Oggi, sentiamo che un cambiamento nella direzione della pace può esserci solo se l’umanità torna a Dio. E in una casa come la nostra, popolata 24 ore su 24 di persone senza terra e senza casa, di giovani, di viandanti in cerca di speranza, sentiamo sempre di più la necessità di contribuire all’incontro di ognuno con Dio, di restituire ad ognuno il cuore pulsante che è la Presenza di Dio nella propria vita: “Aperti all’incontro con chiunque voglia ricercare il senso della sua vita”. In questa pagina della Regola è scritto: “Avremo anche eremi di silenzio in luoghi appartati, collegati con gli Arsenali nelle città, aperti a quanti vorranno vivere periodi di solitudine”. Non abbiamo, per ora, luoghi fisici di solitudine, lontani dai rumori della città; ma all’Arsenale della Pace ci sono celle di deserto dove chi cerca il silenzio può trovarlo. Ci sono le celle dove ognuno di noi della Fraternità si ritira dopo il servizio, i momenti comuni di preghiera e di vita comunitaria, seguendo la Parola di Gesù: “Quando preghi entra nella tua camera e chiusa la porta prega il Padre tuo nel segreto”. Ci ritiriamo appena possiamo perché nel silenzio rinnoviamo l’incontro con Dio e ritroviamo la via della pace. Il silenzio ci unisce a chi è in ricerca, a chi non crede, è pieno di rispetto per ognuno: è l’atrio della preghiera. È comune a tutti, ma tra noi qualcuno sente la necessità di prolungare il tempo del silenzio durante la giornata.

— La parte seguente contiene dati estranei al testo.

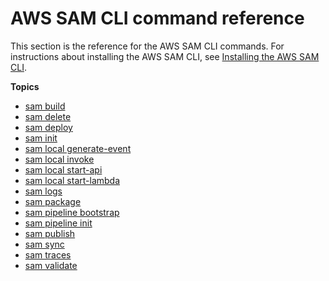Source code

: # AWS SAM CLI command reference<a name="serverless-sam-cli-command-reference"></a>

This section is the reference for the AWS SAM CLI commands\. For instructions about installing the AWS SAM CLI, see [Installing the AWS SAM CLI](serverless-sam-cli-install.md)\.

**Topics**
+ [sam build](sam-cli-command-reference-sam-build.md)
+ [sam delete](sam-cli-command-reference-sam-delete.md)
+ [sam deploy](sam-cli-command-reference-sam-deploy.md)
+ [sam init](sam-cli-command-reference-sam-init.md)
+ [sam local generate\-event](sam-cli-command-reference-sam-local-generate-event.md)
+ [sam local invoke](sam-cli-command-reference-sam-local-invoke.md)
+ [sam local start\-api](sam-cli-command-reference-sam-local-start-api.md)
+ [sam local start\-lambda](sam-cli-command-reference-sam-local-start-lambda.md)
+ [sam logs](sam-cli-command-reference-sam-logs.md)
+ [sam package](sam-cli-command-reference-sam-package.md)
+ [sam pipeline bootstrap](sam-cli-command-reference-sam-pipeline-bootstrap.md)
+ [sam pipeline init](sam-cli-command-reference-sam-pipeline-init.md)
+ [sam publish](sam-cli-command-reference-sam-publish.md)
+ [sam sync](sam-cli-command-reference-sam-sync.md)
+ [sam traces](sam-cli-command-reference-sam-traces.md)
+ [sam validate](sam-cli-command-reference-sam-validate.md)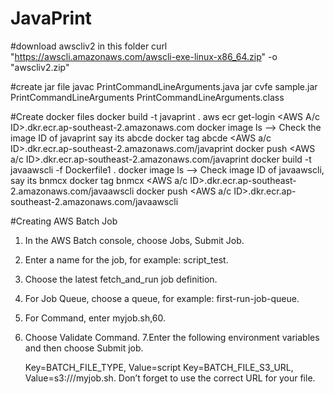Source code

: # JavaPrint
#download awscliv2 in this folder
curl "https://awscli.amazonaws.com/awscli-exe-linux-x86_64.zip" -o "awscliv2.zip"

#create jar file
javac PrintCommandLineArguments.java 
jar cvfe sample.jar PrintCommandLineArguments  PrintCommandLineArguments.class

#Create docker files
docker build -t javaprint .
aws ecr get-login <AWS A/c ID>.dkr.ecr.ap-southeast-2.amazonaws.com
docker image ls --> Check the image ID of javaprint say its abcde
docker tag abcde <AWS a/c ID>.dkr.ecr.ap-southeast-2.amazonaws.com/javaprint
docker push <AWS a/c ID>.dkr.ecr.ap-southeast-2.amazonaws.com/javaprint
docker build -t javaawscli -f Dockerfile1 .
docker image ls --> Check image ID of javaawscli, say its bnmcx
docker tag bnmcx <AWS a/c ID>.dkr.ecr.ap-southeast-2.amazonaws.com/javaawscli
docker push <AWS a/c ID>.dkr.ecr.ap-southeast-2.amazonaws.com/javaawscli

#Creating AWS Batch Job
1. In the AWS Batch console, choose Jobs, Submit Job.
2. Enter a name for the job, for example: script_test.
3. Choose the latest fetch_and_run job definition.
4. For Job Queue, choose a queue, for example: first-run-job-queue.
5. For Command, enter myjob.sh,60.
6. Choose Validate Command.
7.Enter the following environment variables and then choose Submit job.

    Key=BATCH_FILE_TYPE, Value=script
    Key=BATCH_FILE_S3_URL, Value=s3:///myjob.sh. Don’t forget to use the correct URL for your file.

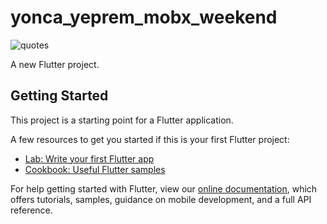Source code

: # yonca_yeprem_mobx_weekend

![quotes](https://user-images.githubusercontent.com/70916991/156943881-9349f97d-8fe6-4d75-acb3-13146b66179c.gif)


A new Flutter project.

## Getting Started

This project is a starting point for a Flutter application.

A few resources to get you started if this is your first Flutter project:

- [Lab: Write your first Flutter app](https://flutter.dev/docs/get-started/codelab)
- [Cookbook: Useful Flutter samples](https://flutter.dev/docs/cookbook)

For help getting started with Flutter, view our
[online documentation](https://flutter.dev/docs), which offers tutorials,
samples, guidance on mobile development, and a full API reference.
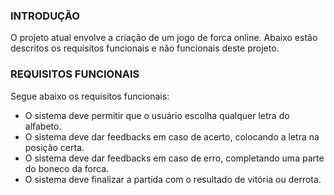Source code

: ### INTRODUÇÃO

O projeto atual envolve a criação de um jogo de forca online. Abaixo estão descritos os requisitos funcionais e não funcionais deste projeto.

### REQUISITOS FUNCIONAIS

Segue abaixo os requisitos funcionais:

* O sistema deve permitir que o usuário escolha qualquer letra do alfabeto.
* O sistema deve dar feedbacks em caso de acerto, colocando a letra na posição certa.
* O sistema deve dar feedbacks em caso de erro, completando uma parte do boneco da forca.
* O sistema deve finalizar a partida com o resultado de vitória ou derrota.

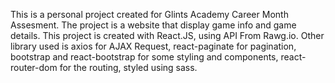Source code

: This is a personal project created for Glints Academy Career Month Assesment. The project is a website that display game info and game details.
This project is created with React.JS, using API From Rawg.io. Other library used is axios for AJAX Request, react-paginate for pagination, bootstrap and react-bootstrap for some styling and components, react-router-dom for the routing, styled using sass.
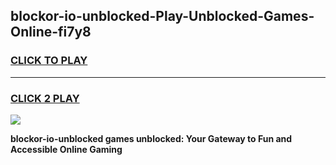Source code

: 
## blockor-io-unblocked-Play-Unblocked-Games-Online-fi7y8
<h3>
<a href="https://premium76.site?title=blockor-io-unblocked&ref=25A">CLICK TO PLAY</a></h3>
<hr>

<h3>
<a href="https://premium76.site?title=blockor-io-unblocked&ref=25A">CLICK 2 PLAY</a>
  
</h3>

<a href="https://premium76.site?title=blockor-io-unblocked&ref=25A"><img src="https://clearcache.store/games.png"></a>


**blockor-io-unblocked games unblocked: Your Gateway to Fun and Accessible Online Gaming**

La Fraternità viene incontro a questo richiamo, verificando che venga da Dio e sia nella Sua volontà. Il bisogno di immergersi maggiormente nella preghiera che innerva la vita della Fraternità non è una fuga dal servizio o un isolarsi per comodità, è piuttosto segno di una spiritualità che cresce nell’amore. Si pensa sempre all’amore come azione verso qualcuno, ma nel tempo della maturità spirituale c’è un amore che si esprime nello stare alla Presenza di Dio, anche in assenza di gesti concreti, perché il dono di noi stessi va oltre il semplice fare: nel cuore di Dio, azione e contemplazione sono entrambe espressione di amore. Che qualcuno di noi viva il suo eremo di silenzio dentro la vita intensa dell’Arsenale, confermato dalla Fraternità, è una ricchezza per tutti, è un valore aggiunto alla carità fatta di azioni concrete, è come offrire il vino migliore dopo averne offerto già di molto buono. Non è delegare la preghiera a pochi mentre gli altri si dedicano al fare, ma rinvigorire la carità di una casa che accoglie e serve, per portarla verso il dono più grande: Dio.